Instructions for the task
Go through the entries below and copy each line containing the word "pinning".

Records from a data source
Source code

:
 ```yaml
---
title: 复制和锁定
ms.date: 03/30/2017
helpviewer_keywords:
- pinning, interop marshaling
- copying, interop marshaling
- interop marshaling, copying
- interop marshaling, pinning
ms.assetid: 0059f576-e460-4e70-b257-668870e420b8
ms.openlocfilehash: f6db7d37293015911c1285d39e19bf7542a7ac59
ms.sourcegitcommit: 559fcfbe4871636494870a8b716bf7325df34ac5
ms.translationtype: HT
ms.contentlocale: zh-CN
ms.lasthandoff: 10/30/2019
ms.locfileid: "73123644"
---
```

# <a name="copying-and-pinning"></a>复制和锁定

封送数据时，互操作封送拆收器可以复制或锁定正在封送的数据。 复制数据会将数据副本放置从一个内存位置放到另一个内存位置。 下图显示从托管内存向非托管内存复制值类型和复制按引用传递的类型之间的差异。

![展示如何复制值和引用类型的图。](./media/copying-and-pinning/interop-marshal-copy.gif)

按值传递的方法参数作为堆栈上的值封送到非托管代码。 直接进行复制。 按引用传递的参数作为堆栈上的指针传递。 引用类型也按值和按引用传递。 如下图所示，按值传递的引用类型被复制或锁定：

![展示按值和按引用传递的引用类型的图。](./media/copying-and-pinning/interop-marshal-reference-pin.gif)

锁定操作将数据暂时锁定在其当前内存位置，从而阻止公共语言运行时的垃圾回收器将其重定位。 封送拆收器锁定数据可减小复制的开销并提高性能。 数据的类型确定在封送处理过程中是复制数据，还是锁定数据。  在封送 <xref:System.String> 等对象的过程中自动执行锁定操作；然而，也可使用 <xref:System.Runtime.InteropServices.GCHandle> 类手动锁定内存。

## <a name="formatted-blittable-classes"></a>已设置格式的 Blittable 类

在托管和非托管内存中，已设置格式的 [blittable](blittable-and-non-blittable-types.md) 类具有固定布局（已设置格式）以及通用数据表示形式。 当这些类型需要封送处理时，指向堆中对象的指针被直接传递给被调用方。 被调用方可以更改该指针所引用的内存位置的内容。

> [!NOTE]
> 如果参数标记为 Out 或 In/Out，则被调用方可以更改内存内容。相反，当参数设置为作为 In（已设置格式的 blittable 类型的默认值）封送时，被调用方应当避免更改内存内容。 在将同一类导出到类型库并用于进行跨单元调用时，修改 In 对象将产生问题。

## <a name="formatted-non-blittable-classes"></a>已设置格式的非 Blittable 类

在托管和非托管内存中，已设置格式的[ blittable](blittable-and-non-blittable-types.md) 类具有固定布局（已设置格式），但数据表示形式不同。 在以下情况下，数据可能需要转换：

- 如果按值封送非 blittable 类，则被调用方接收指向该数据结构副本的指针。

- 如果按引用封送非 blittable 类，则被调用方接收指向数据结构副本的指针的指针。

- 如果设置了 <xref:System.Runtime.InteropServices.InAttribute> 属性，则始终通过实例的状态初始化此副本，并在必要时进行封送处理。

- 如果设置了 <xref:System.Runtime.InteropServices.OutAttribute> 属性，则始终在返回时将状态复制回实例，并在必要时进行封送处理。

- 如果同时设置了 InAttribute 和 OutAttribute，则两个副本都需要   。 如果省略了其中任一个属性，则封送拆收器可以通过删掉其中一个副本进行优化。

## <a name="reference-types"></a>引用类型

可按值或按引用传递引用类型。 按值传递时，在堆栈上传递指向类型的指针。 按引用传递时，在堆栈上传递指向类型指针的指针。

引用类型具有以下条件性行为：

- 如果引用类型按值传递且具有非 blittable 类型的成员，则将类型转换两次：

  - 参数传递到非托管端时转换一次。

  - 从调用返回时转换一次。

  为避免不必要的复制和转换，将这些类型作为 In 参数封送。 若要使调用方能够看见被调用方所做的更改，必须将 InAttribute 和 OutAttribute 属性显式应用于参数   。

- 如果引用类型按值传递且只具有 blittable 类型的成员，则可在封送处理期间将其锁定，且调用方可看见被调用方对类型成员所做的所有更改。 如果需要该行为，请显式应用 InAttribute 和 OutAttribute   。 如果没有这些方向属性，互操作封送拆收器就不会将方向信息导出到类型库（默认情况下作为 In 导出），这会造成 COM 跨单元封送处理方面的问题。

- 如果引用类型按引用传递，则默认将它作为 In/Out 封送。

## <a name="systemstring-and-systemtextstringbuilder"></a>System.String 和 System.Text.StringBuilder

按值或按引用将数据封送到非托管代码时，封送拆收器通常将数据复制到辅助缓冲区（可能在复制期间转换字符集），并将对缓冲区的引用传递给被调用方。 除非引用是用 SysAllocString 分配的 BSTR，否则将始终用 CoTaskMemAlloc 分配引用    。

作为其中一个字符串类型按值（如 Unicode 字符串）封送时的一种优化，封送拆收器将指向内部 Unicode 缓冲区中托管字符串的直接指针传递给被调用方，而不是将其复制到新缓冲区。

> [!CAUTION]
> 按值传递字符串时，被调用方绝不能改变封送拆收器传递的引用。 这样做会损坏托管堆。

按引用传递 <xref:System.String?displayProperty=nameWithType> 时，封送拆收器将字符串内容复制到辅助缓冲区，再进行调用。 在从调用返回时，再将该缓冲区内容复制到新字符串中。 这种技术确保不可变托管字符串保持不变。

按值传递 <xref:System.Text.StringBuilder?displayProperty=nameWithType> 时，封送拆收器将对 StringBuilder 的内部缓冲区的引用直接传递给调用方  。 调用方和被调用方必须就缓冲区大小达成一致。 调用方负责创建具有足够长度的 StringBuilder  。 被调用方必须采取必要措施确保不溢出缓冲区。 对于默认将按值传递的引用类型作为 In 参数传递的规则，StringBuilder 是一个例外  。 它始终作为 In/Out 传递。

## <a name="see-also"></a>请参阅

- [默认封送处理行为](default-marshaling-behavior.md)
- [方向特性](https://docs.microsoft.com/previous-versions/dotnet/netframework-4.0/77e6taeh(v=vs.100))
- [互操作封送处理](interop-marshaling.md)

Result of this exercise
- pinning, interop marshaling
- interop marshaling, pinning
# <a name="copying-and-pinning"></a>复制和锁定
![展示如何复制值和引用类型的图。](./media/copying-and-pinning/interop-marshal-copy.gif)
![展示按值和按引用传递的引用类型的图。](./media/copying-and-pinning/interop-marshal-reference-pin.gif)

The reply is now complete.